La sociedad española no pudo adecuar, por razones obvias, su sensibilidad política a la marcha de los asuntos comunes. La transición fue una zambullida súbita en esa empresa con el hecho notable de que esa zambullida no fuera calamitosa y apenas dio señales de peligro, a diferencia de Portugal por ejemplo. Su transcurso pareció equipararnos con ejemplaridad. Desde luego que cívicamente ¿pero con madurez política? En este caso ni el miedo, ni la improvisación permitían, contra las apariencias iniciales, apariencias legitimadas en lo que tenían de verdadero por la ejemplar resistencia al terrorismo, echar las campanas al vuelo. Por lo crítico del momento el pueblo apostó, como no podía ser de otra forma por su imaginario más elemental. Más bien por las ofertas, que podía intuir representaban lo más evidente de ese imaginario, en la conciencia de que ahora es "lo que tocaba". Desde entonces los bloques sociales de derechas, izquierdas y nacionalistas permanecen casi inmutables al menos cualitativamente.
Pero el imaginario no bastaba para erradicar reflejos funestos. Los más funestos atenazan a la izquierda. La derecha no ha superado su complejo porque, agraviada e indefensa ante la sospecha de ser la heredera del franquismo, se aferra su prejuicio más ingenuo. No entiende la política sino como el amparo de la ley y el orden de lo que ha de ser responsable el Estado.
Pero lo grave es que la izquierda se ha dejado despertar su instinto guerra civilista con toda la parafernalia ideológica que lo acompañó y cebando las nuevas sensibilidades por muy extrañas que sean a la original matriz del discurso revolucionario, la cuestión social. La fortuna y el éxito de ZP y especialmente Sanchez parecen sugerir que las masas vivían en un sueño a la espera del beso rescatador del Príncipe Rojo.

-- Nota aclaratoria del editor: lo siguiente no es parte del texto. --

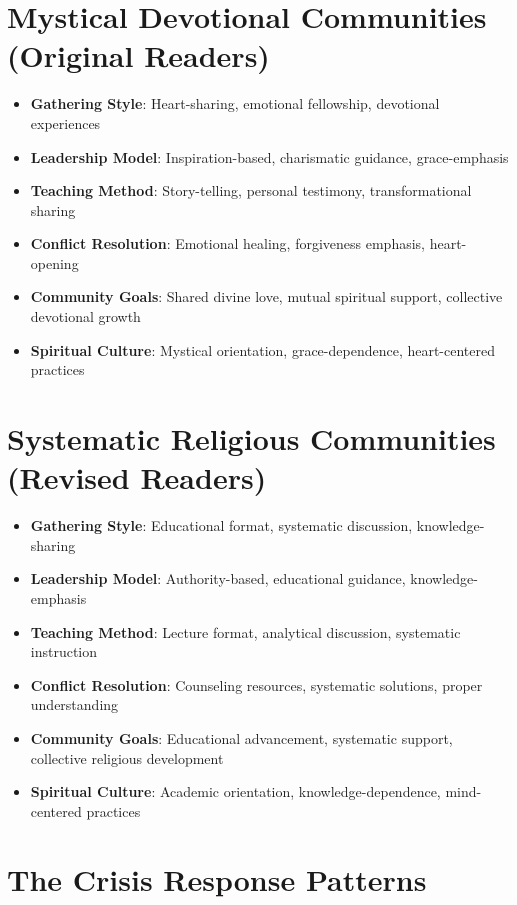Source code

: \documentclass[11pt,twoside]{book}
\begin{document}
\section*{Mystical Devotional Communities (Original Readers)}
\label{sec:orgacaba3e}
\begin{itemize}
\item \textbf{\textbf{Gathering Style}}: Heart-sharing, emotional fellowship, devotional experiences
\item \textbf{\textbf{Leadership Model}}: Inspiration-based, charismatic guidance, grace-emphasis
\item \textbf{\textbf{Teaching Method}}: Story-telling, personal testimony, transformational sharing
\item \textbf{\textbf{Conflict Resolution}}: Emotional healing, forgiveness emphasis, heart-opening
\item \textbf{\textbf{Community Goals}}: Shared divine love, mutual spiritual support, collective devotional growth
\item \textbf{\textbf{Spiritual Culture}}: Mystical orientation, grace-dependence, heart-centered practices
\end{itemize}
\section*{Systematic Religious Communities (Revised Readers)}
\label{sec:org86f5374}
\begin{itemize}
\item \textbf{\textbf{Gathering Style}}: Educational format, systematic discussion, knowledge-sharing
\item \textbf{\textbf{Leadership Model}}: Authority-based, educational guidance, knowledge-emphasis
\item \textbf{\textbf{Teaching Method}}: Lecture format, analytical discussion, systematic instruction
\item \textbf{\textbf{Conflict Resolution}}: Counseling resources, systematic solutions, proper understanding
\item \textbf{\textbf{Community Goals}}: Educational advancement, systematic support, collective religious development
\item \textbf{\textbf{Spiritual Culture}}: Academic orientation, knowledge-dependence, mind-centered practices
\end{itemize}
\section*{The Crisis Response Patterns}
\label{sec:orgf7a745a}
\end{document}
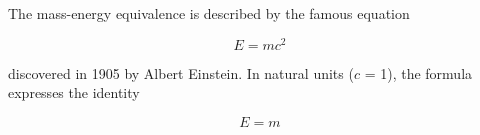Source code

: The mass-energy equivalence is described by the famous equation
 
$$E=mc^2$$
 
discovered in 1905 by Albert Einstein. 
In natural units ($c$ = 1), the formula expresses the identity
 
\begin{equation}
E=m
\end{equation}
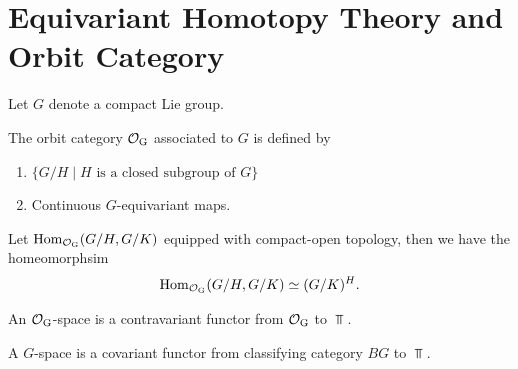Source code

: 
\chapter{Equivariant Homotopy Theory and Orbit Category}

Let $G$ denote a compact Lie group. 

\begin{definition}
    The orbit category $\OG$ associated to $G$ is defined by 
    \begin{enumerate}
        \item[Objects] $\{G/H\mid H\text{ is a closed subgroup of }G\}$
        \item[Morphsims] Continuous $G$-equivariant maps. 
    \end{enumerate}
\end{definition}

Let $\Hom_{\OG}(G/H,G/K)$ equipped with compact-open topology, then we have the homeomorphsim 
\begin{align*}
    \Hom_{\OG}(G/H,G/K) \simeq (G/K)^H.
\end{align*} 




\begin{definition}
    An $\OG$-space is a contravariant functor from $\OG$ to $\Top$.
\end{definition}

\begin{definition}
    A $G$-space is a covariant functor from classifying category $BG$ to $\Top$.
\end{definition}

\begin{theorem}
    
\end{theorem}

Pero en el fondo este quebranto de los postulados socialdemócratas aquilatadas tras la IIGM, aun en el autoengaño de estar en inequívoca fidelidad a los mismos, indica la dependencia de la sociedad de la calidad y catadura de sus líderes. Sin su autoridad y liderazgo no se puede ajustar algo tan delicado como la sensibilidad política, que incluye tanto el bagaje ideológico y doctrinal como el significado de las experiencias colectivas, y la realidad que se vive. Por desgracia en España parte de esta discordia se concreta en el hegemonismo ideológico de la izquierda y la pasividad ideológica y política de la derecha.
Tenemos en fin que la virtualidad del discurso hegemónico lleva consigo la vigencia de un mundo encantado, en una realidad paralela de la que no se puede escapar civilmente. Los resignados de las circunstancias que no se resignan a desaparecer, conscientes de la fuerza de este encantamiento, sobreviven ejercitándose en el Nirvana político, y a este paso tendremos que practicar el Nirvana civil.